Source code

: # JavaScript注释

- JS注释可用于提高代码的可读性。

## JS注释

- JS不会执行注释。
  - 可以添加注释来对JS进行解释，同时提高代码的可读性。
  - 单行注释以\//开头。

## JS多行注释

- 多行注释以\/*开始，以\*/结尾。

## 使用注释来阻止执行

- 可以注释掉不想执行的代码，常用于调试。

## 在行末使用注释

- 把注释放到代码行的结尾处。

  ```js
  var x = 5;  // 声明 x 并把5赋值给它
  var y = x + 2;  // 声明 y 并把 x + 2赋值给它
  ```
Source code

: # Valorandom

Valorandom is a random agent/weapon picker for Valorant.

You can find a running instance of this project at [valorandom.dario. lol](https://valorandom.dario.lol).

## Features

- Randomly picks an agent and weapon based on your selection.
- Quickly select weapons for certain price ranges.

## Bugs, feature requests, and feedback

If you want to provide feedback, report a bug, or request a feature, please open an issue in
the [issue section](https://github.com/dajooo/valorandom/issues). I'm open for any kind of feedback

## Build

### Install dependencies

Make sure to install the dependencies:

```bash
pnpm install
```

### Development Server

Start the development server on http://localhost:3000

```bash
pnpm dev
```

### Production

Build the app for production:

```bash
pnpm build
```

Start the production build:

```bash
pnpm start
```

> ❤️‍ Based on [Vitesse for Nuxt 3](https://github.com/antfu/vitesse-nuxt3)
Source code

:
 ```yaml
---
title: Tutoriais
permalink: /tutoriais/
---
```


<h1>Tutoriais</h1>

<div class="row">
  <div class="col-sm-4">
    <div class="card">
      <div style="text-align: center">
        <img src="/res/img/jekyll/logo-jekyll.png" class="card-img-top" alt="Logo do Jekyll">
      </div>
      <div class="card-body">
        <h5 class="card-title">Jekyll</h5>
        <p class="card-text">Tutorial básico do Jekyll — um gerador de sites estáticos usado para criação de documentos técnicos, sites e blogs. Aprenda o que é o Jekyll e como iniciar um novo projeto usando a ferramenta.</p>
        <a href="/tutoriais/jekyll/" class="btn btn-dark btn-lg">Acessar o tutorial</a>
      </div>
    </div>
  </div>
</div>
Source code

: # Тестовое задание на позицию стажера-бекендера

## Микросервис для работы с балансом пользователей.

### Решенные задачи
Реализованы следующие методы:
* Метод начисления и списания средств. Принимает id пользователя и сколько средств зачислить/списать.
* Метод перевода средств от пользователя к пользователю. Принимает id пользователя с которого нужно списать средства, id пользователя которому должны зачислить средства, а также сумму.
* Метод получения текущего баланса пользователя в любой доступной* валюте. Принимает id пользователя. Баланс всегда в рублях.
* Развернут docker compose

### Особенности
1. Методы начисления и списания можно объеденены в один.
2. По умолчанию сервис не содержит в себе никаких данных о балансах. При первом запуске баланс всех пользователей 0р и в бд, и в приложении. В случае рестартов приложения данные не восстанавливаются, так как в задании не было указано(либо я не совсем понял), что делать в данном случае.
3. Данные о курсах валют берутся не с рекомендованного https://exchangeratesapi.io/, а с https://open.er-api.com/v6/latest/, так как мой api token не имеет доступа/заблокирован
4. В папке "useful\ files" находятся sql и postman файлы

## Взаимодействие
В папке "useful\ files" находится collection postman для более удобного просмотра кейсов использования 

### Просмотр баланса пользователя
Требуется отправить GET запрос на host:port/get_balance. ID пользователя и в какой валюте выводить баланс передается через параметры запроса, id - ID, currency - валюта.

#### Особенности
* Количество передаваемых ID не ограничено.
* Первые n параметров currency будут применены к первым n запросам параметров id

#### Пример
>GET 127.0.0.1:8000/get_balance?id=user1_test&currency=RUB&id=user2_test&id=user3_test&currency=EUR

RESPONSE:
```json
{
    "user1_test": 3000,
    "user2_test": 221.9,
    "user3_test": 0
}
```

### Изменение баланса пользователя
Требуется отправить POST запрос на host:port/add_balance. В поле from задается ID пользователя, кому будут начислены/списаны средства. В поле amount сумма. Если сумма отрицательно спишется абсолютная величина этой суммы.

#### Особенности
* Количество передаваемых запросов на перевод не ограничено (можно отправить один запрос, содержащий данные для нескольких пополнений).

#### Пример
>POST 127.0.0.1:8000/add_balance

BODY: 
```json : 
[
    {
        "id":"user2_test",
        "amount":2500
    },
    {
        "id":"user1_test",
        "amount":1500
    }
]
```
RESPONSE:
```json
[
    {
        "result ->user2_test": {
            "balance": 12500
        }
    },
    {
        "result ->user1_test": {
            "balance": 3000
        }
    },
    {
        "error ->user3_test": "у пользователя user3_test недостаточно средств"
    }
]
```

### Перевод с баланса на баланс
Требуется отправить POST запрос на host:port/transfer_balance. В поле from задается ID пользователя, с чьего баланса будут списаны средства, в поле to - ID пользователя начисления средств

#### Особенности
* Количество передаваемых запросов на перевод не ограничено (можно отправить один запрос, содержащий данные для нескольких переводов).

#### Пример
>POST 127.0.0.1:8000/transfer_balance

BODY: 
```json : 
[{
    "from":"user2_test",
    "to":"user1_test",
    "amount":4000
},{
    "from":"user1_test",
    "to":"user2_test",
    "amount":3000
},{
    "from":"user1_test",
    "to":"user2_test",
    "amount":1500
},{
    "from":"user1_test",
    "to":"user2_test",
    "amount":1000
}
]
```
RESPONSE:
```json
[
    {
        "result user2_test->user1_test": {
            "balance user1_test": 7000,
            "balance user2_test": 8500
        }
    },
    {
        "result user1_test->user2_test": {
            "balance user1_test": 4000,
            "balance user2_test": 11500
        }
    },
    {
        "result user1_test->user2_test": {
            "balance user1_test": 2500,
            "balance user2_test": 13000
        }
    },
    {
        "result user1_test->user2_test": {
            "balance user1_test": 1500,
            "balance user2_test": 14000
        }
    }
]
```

========================================================================

- _The problem_
Give back every line above, unchanged.

- _Exercise response_
Source code

: # JavaScript注释

- JS注释可用于提高代码的可读性。

## JS注释

- JS不会执行注释。
  - 可以添加注释来对JS进行解释，同时提高代码的可读性。
  - 单行注释以\//开头。

## JS多行注释

- 多行注释以\/*开始，以\*/结尾。

## 使用注释来阻止执行

- 可以注释掉不想执行的代码，常用于调试。

## 在行末使用注释

- 把注释放到代码行的结尾处。

  ```js
  var x = 5;  // 声明 x 并把5赋值给它
  var y = x + 2;  // 声明 y 并把 x + 2赋值给它
  ```
Source code

: # Valorandom

Valorandom is a random agent/weapon picker for Valorant.

You can find a running instance of this project at [valorandom.dario. lol](https://valorandom.dario.lol).

## Features

- Randomly picks an agent and weapon based on your selection.
- Quickly select weapons for certain price ranges.

## Bugs, feature requests, and feedback

If you want to provide feedback, report a bug, or request a feature, please open an issue in
the [issue section](https://github.com/dajooo/valorandom/issues). I'm open for any kind of feedback

## Build

### Install dependencies

Make sure to install the dependencies:

```bash
pnpm install
```

### Development Server

Start the development server on http://localhost:3000

```bash
pnpm dev
```

### Production

Build the app for production:

```bash
pnpm build
```

Start the production build:

```bash
pnpm start
```

> ❤️‍ Based on [Vitesse for Nuxt 3](https://github.com/antfu/vitesse-nuxt3)
Source code

:
 ```yaml
---
title: Tutoriais
permalink: /tutoriais/
---
```


<h1>Tutoriais</h1>

<div class="row">
  <div class="col-sm-4">
    <div class="card">
      <div style="text-align: center">
        <img src="/res/img/jekyll/logo-jekyll.png" class="card-img-top" alt="Logo do Jekyll">
      </div>
      <div class="card-body">
        <h5 class="card-title">Jekyll</h5>
        <p class="card-text">Tutorial básico do Jekyll — um gerador de sites estáticos usado para criação de documentos técnicos, sites e blogs. Aprenda o que é o Jekyll e como iniciar um novo projeto usando a ferramenta.</p>
        <a href="/tutoriais/jekyll/" class="btn btn-dark btn-lg">Acessar o tutorial</a>
      </div>
    </div>
  </div>
</div>
Source code

: # Тестовое задание на позицию стажера-бекендера

## Микросервис для работы с балансом пользователей.

### Решенные задачи
Реализованы следующие методы:
* Метод начисления и списания средств. Принимает id пользователя и сколько средств зачислить/списать.
* Метод перевода средств от пользователя к пользователю. Принимает id пользователя с которого нужно списать средства, id пользователя которому должны зачислить средства, а также сумму.
* Метод получения текущего баланса пользователя в любой доступной* валюте. Принимает id пользователя. Баланс всегда в рублях.
* Развернут docker compose

### Особенности
1. Методы начисления и списания можно объеденены в один.
2. По умолчанию сервис не содержит в себе никаких данных о балансах. При первом запуске баланс всех пользователей 0р и в бд, и в приложении. В случае рестартов приложения данные не восстанавливаются, так как в задании не было указано(либо я не совсем понял), что делать в данном случае.
3. Данные о курсах валют берутся не с рекомендованного https://exchangeratesapi.io/, а с https://open.er-api.com/v6/latest/, так как мой api token не имеет доступа/заблокирован
4. В папке "useful\ files" находятся sql и postman файлы

## Взаимодействие
В папке "useful\ files" находится collection postman для более удобного просмотра кейсов использования 

### Просмотр баланса пользователя
Требуется отправить GET запрос на host:port/get_balance. ID пользователя и в какой валюте выводить баланс передается через параметры запроса, id - ID, currency - валюта.

#### Особенности
* Количество передаваемых ID не ограничено.
* Первые n параметров currency будут применены к первым n запросам параметров id

#### Пример
>GET 127.0.0.1:8000/get_balance?id=user1_test&currency=RUB&id=user2_test&id=user3_test&currency=EUR

RESPONSE:
```json
{
    "user1_test": 3000,
    "user2_test": 221.9,
    "user3_test": 0
}
```

### Изменение баланса пользователя
Требуется отправить POST запрос на host:port/add_balance. В поле from задается ID пользователя, кому будут начислены/списаны средства. В поле amount сумма. Если сумма отрицательно спишется абсолютная величина этой суммы.

#### Особенности
* Количество передаваемых запросов на перевод не ограничено (можно отправить один запрос, содержащий данные для нескольких пополнений).

#### Пример
>POST 127.0.0.1:8000/add_balance

BODY: 
```json : 
[
    {
        "id":"user2_test",
        "amount":2500
    },
    {
        "id":"user1_test",
        "amount":1500
    }
]
```
RESPONSE:
```json
[
    {
        "result ->user2_test": {
            "balance": 12500
        }
    },
    {
        "result ->user1_test": {
            "balance": 3000
        }
    },
    {
        "error ->user3_test": "у пользователя user3_test недостаточно средств"
    }
]
```

### Перевод с баланса на баланс
Требуется отправить POST запрос на host:port/transfer_balance. В поле from задается ID пользователя, с чьего баланса будут списаны средства, в поле to - ID пользователя начисления средств

#### Особенности
* Количество передаваемых запросов на перевод не ограничено (можно отправить один запрос, содержащий данные для нескольких переводов).

#### Пример
>POST 127.0.0.1:8000/transfer_balance

BODY: 
```json : 
[{
    "from":"user2_test",
    "to":"user1_test",
    "amount":4000
},{
    "from":"user1_test",
    "to":"user2_test",
    "amount":3000
},{
    "from":"user1_test",
    "to":"user2_test",
    "amount":1500
},{
    "from":"user1_test",
    "to":"user2_test",
    "amount":1000
}
]
```
RESPONSE:
```json
[
    {
        "result user2_test->user1_test": {
            "balance user1_test": 7000,
            "balance user2_test": 8500
        }
    },
    {
        "result user1_test->user2_test": {
            "balance user1_test": 4000,
            "balance user2_test": 11500
        }
    },
    {
        "result user1_test->user2_test": {
            "balance user1_test": 2500,
            "balance user2_test": 13000
        }
    },
    {
        "result user1_test->user2_test": {
            "balance user1_test": 1500,
            "balance user2_test": 14000
        }
    }
]
```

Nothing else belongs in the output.